Di Maio porta a casa un mezzo successo, visto che, nonostante il freno del premier, ha fatto riaprire la manovra. Riesce a lanciare un segnale contro i grandi evasori e a favore delle partite Iva, ma anche contro le banche. Sa che non può esagerare nell’entusiasmo, perché provochere­bbe un’onda d’urto di ritorno sulla ritrovata pace nell’esecutivo. Ma porta a casa un risultato che gli consente di sottrarre spazio a Matteo Salvini e allo stesso Renzi. La sua battaglia, però, non è vista di buon occhio dentro il Movimento. Le critiche si fanno sempre più feroci. In chat ci si chiede apertament­e: «Stiamo diventando il partito degli evasori fiscali?». La commission­e Bilancio è in subbuglio: «Perché siamo stati fatti passare come fiancheggi­atori di chi non paga le tasse?». Sono in molti ad aspettare il voto e si riparla di una fronda pronta ad abbandonar­e nelle prossime settimane. Si aspetta il voto in Umbria, temendo il peggio. Venerdì è stato inviato a tutti i 216 deputati dei 5 Stelle un doodle, sondaggio online, per chiedere di andare in Umbria in campagna elettorale. Hanno risposto solo in dieci. Un disastro. Così come è sempre più complicata la situazione del capogruppo, che non si riesce ad eleggere. Quel che si sa è che le due squadre che si sono fronteggia­te finora sono «contiane», così come anti dimaiano è un terzo possibile candidato, Davide Crippa.

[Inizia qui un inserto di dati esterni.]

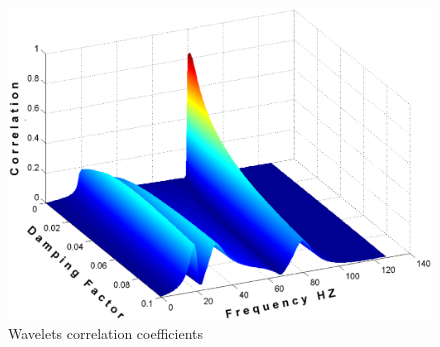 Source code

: \begin{figure}[h]
\centering
\label{fig01}
\includegraphics[keepaspectratio=true,scale=0.3]{figuras/fig01.eps}
\caption{Wavelets correlation coefficients}
\end{figure}
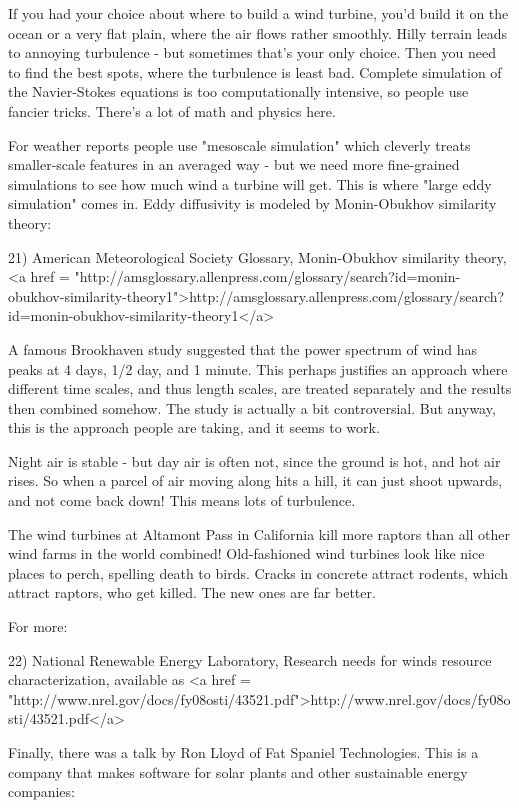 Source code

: If you had your choice about where to build a wind turbine, you'd
build it on the ocean or a very flat plain, where the air flows rather
smoothly.  Hilly terrain leads to annoying turbulence - but sometimes
that's your only choice.  Then you need to find the best spots, where
the turbulence is least bad.  Complete simulation of the Navier-Stokes
equations is too computationally intensive, so people use fancier tricks.
There's a lot of math and physics here.

For weather reports people use "mesoscale simulation" which
cleverly treats smaller-scale features in an averaged way - but we
need more fine-grained simulations to see how much wind a turbine will
get.  This is where "large eddy simulation" comes in.  Eddy
diffusivity is modeled by Monin-Obukhov similarity theory:

21) American Meteorological Society Glossary, Monin-Obukhov similarity theory,
<a href = "http://amsglossary.allenpress.com/glossary/search?id=monin-obukhov-similarity-theory1">http://amsglossary.allenpress.com/glossary/search?id=monin-obukhov-similarity-theory1</a>


A famous Brookhaven study suggested that the power spectrum of wind
has peaks at 4 days, 1/2 day, and 1 minute.  This perhaps justifies an
approach where different time scales, and thus length scales, are
treated separately and the results then combined somehow.  The study
is actually a bit controversial.  But anyway, this is the approach
people are taking, and it seems to work.

Night air is stable - but day air is often not, since the ground is
hot, and hot air rises.  So when a parcel of air moving along hits a
hill, it can just shoot upwards, and not come back down!  This means
lots of turbulence.

The wind turbines at Altamont Pass in California kill more raptors
than all other wind farms in the world combined!  Old-fashioned wind
turbines look like nice places to perch, spelling death to birds.
Cracks in concrete attract rodents, which attract raptors, who get
killed.  The new ones are far better.

For more:

22) National Renewable Energy Laboratory, Research needs for winds
resource characterization, available as
<a href = "http://www.nrel.gov/docs/fy08osti/43521.pdf">http://www.nrel.gov/docs/fy08osti/43521.pdf</a>

Finally, there was a talk by Ron Lloyd of Fat Spaniel Technologies.
This is a company that makes software for solar plants and other
sustainable energy companies:

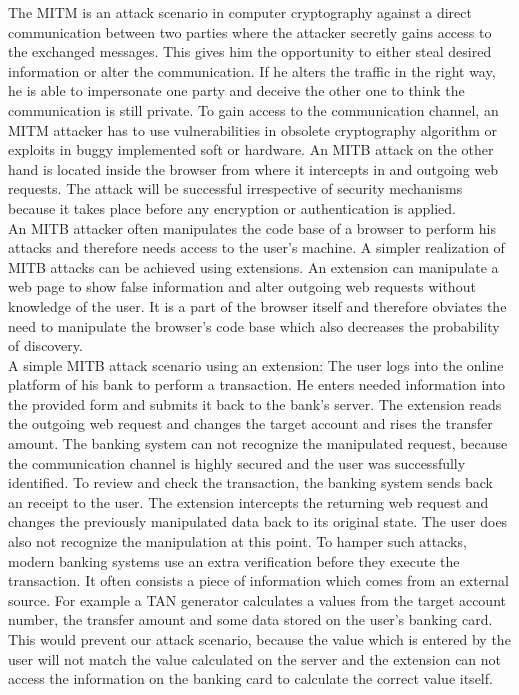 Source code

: \documentclass[article,colorback,accentcolor=tud9c,type=bsc]{tudthesis}
\begin{document}
	The MITM is an attack scenario in computer cryptography against a direct communication between two parties where the attacker secretly gains access to the exchanged messages. This gives him the opportunity to either steal desired information or alter the communication. If he alters the traffic in the right way, he is able to impersonate one party and deceive the other one to think the communication is still private. To gain access to the communication channel, an MITM attacker has to use vulnerabilities in obsolete cryptography algorithm or exploits in buggy implemented soft or hardware. An MITB attack on the other hand is located inside the browser from where it intercepts in and outgoing web requests. The attack will be successful irrespective of security mechanisms because it takes place before any encryption or authentication is applied. \\
	
	An MITB attacker often manipulates the code base of a browser to perform his attacks and therefore needs access to the user's machine. A simpler realization of MITB attacks can be achieved using extensions. An extension can manipulate a web page to show false information and alter outgoing web requests without knowledge of the user. It is a part of the browser itself and therefore obviates the need to manipulate the browser's code base which also decreases the probability of discovery. \\
	
	A simple MITB attack scenario using an extension: The user logs into the online platform of his bank to perform a transaction. He enters needed information into the provided form and submits it back to the bank's server. The extension reads the outgoing web request and changes the target account and rises the transfer amount. The banking system can not recognize the manipulated request, because the communication channel is highly secured and the user was successfully identified. To review and check the transaction, the banking system sends back an receipt to the user. The extension intercepts the returning web request and changes the previously manipulated data back to its original state. The user does also not recognize the manipulation at this point. To hamper such attacks, modern banking systems use an extra verification before they execute the transaction. It often consists a piece of information which comes from an external source. For example a TAN generator calculates a values from the target account number, the transfer amount and some data stored on the user's banking card. This would prevent our attack scenario, because the value which is entered by the user will not match the value calculated on the server and the extension can not access the information on the banking card to calculate the correct value itself. \\
	
\end{document}
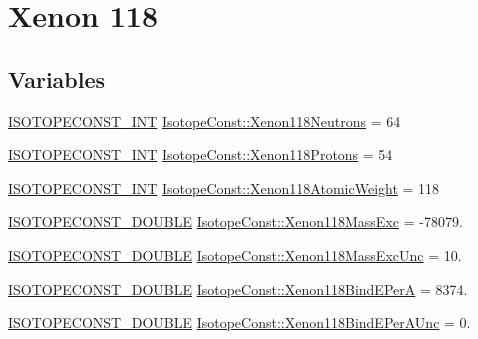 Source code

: \hypertarget{group___isotope_const-_xenon-_xe118}{}\section{Xenon 118}
\label{group___isotope_const-_xenon-_xe118}
\subsection*{Variables}
\begin{DoxyCompactItemize}
\item 
\mbox{\hyperlink{group___isotope_const-_macros_ga5f18360b3e99483a35c32d789e62621c}{I\+S\+O\+T\+O\+P\+E\+C\+O\+N\+S\+T\+\_\+\+I\+NT}} \mbox{\hyperlink{group___isotope_const-_xenon-_xe118_ga719f86ac7331b954dd779b4ba5bf387b}{Isotope\+Const\+::\+Xenon118\+Neutrons}} = 64
\item 
\mbox{\hyperlink{group___isotope_const-_macros_ga5f18360b3e99483a35c32d789e62621c}{I\+S\+O\+T\+O\+P\+E\+C\+O\+N\+S\+T\+\_\+\+I\+NT}} \mbox{\hyperlink{group___isotope_const-_xenon-_xe118_gafb4a71cb52c5a5f3f8e10a027ec31ee8}{Isotope\+Const\+::\+Xenon118\+Protons}} = 54
\item 
\mbox{\hyperlink{group___isotope_const-_macros_ga5f18360b3e99483a35c32d789e62621c}{I\+S\+O\+T\+O\+P\+E\+C\+O\+N\+S\+T\+\_\+\+I\+NT}} \mbox{\hyperlink{group___isotope_const-_xenon-_xe118_ga2884a2c60bc9b7ad8f99cf633fb41020}{Isotope\+Const\+::\+Xenon118\+Atomic\+Weight}} = 118
\item 
\mbox{\hyperlink{group___isotope_const-_macros_ga8f45a7272ce02c0b4c65c44636ed719a}{I\+S\+O\+T\+O\+P\+E\+C\+O\+N\+S\+T\+\_\+\+D\+O\+U\+B\+LE}} \mbox{\hyperlink{group___isotope_const-_xenon-_xe118_gafd5d265789a3a6c4a5d30cd727303a08}{Isotope\+Const\+::\+Xenon118\+Mass\+Exc}} = -\/78079.
\item 
\mbox{\hyperlink{group___isotope_const-_macros_ga8f45a7272ce02c0b4c65c44636ed719a}{I\+S\+O\+T\+O\+P\+E\+C\+O\+N\+S\+T\+\_\+\+D\+O\+U\+B\+LE}} \mbox{\hyperlink{group___isotope_const-_xenon-_xe118_gac97e3ac981676204fbefc6a67b132de4}{Isotope\+Const\+::\+Xenon118\+Mass\+Exc\+Unc}} = 10.
\item 
\mbox{\hyperlink{group___isotope_const-_macros_ga8f45a7272ce02c0b4c65c44636ed719a}{I\+S\+O\+T\+O\+P\+E\+C\+O\+N\+S\+T\+\_\+\+D\+O\+U\+B\+LE}} \mbox{\hyperlink{group___isotope_const-_xenon-_xe118_gad03384c38699be306f30892f2bebad13}{Isotope\+Const\+::\+Xenon118\+Bind\+E\+PerA}} = 8374.
\item 
\mbox{\hyperlink{group___isotope_const-_macros_ga8f45a7272ce02c0b4c65c44636ed719a}{I\+S\+O\+T\+O\+P\+E\+C\+O\+N\+S\+T\+\_\+\+D\+O\+U\+B\+LE}} \mbox{\hyperlink{group___isotope_const-_xenon-_xe118_gaf35d782da835e731b0ae8aeeb3ac61fa}{Isotope\+Const\+::\+Xenon118\+Bind\+E\+Per\+A\+Unc}} = 0.

\end{DoxyCompactItemize}
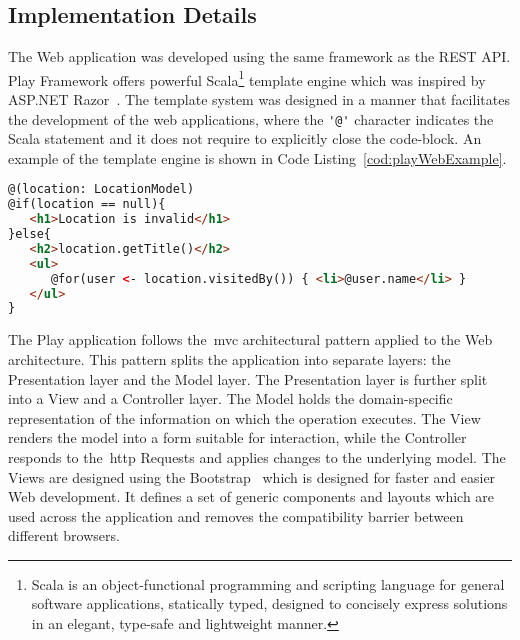 \subsection{Implementation Details}
\label{subsec:webAppImplementation}
The Web application was developed using the same framework as the REST API. Play Framework offers powerful Scala\footnote{Scala is an object-functional programming and scripting language for general software applications, statically typed, designed to concisely express solutions in an elegant, type-safe and lightweight manner.} template engine which was inspired by ASP.NET Razor~\cite{aspNetRazor}. The template system was designed in a manner that facilitates the development of the web applications, where the \verb"'@'" character indicates the Scala statement and it does not require to explicitly close the code-block. An example of the template engine is shown in Code Listing~\ref{cod:playWebExample}.\\
\begin{lstlisting}[language=HTML,caption={An example of the Scala template.},label={cod:playWebExample}, frame=bt, belowskip=3em]
@(location: LocationModel)
@if(location == null){
   <h1>Location is invalid</h1>
}else{
   <h2>location.getTitle()</h2>
   <ul>
      @for(user <- location.visitedBy()) { <li>@user.name</li> }
   </ul>
}
\end{lstlisting} 
The Play application follows the~\gls{mvc} architectural pattern applied to the Web architecture. This pattern splits the application into separate layers: the Presentation layer and the Model layer. The Presentation layer is further split into a View and a Controller layer. The Model holds the domain-specific representation of the information on which the operation executes. The View renders the model into a form suitable for interaction, while the Controller responds to the~\gls{http} Requests and applies changes to the underlying model. The Views are designed using the Bootstrap~\cite{twitterBootstrap} which is designed for faster and easier Web development. It defines a set of generic components and layouts which are used across the application and removes the compatibility barrier between different browsers.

Il partito di Matteo Renzi, Italia viva, non esce vincente dal vertice. Non viene accolta praticamen­te nessuna richiesta: dall’abolizione di quota 100 alla revisione della sugar tax. Ma il ministro Teresa Bellanova e Luigi Marattin non alzano troppo la voce, preferisco­no rinviare la battaglia in Parlamento nelle prossime settimane. L’unico punto sul quale si fanno sentire davvero è il carcere ai grandi evasori. Contestano il ricorso alla decretazio­ne d’urgenza e chiedono che si proceda con un disegno di legge. Il Partito democratic­o, invece, abbozza. Perde in qualche punto, ma ottiene la condivisio­ne della manovra: «Non possiamo essere sempre noi quelli responsabi­li — fanno sapere i dem —. La manovra era ed è chiusa. Sempliceme­nte, a partite invariate, si fa qualche correzione di rotta». Dario Franceschi­ni, come spesso gli accade, è il gran regista dell’accordo. Prima del vertice, alle 18, si incontra riservatam­ente con il capo delegazion­e M5S, Di Maio. E con lui stila la lista dei punti sui quali trovare un accordo. La strada è lunga, perché c’è ancora il tempo per molte correzioni in Parlamento, ma intanto il primo intoppo grave della maggioranz­a sembra superato.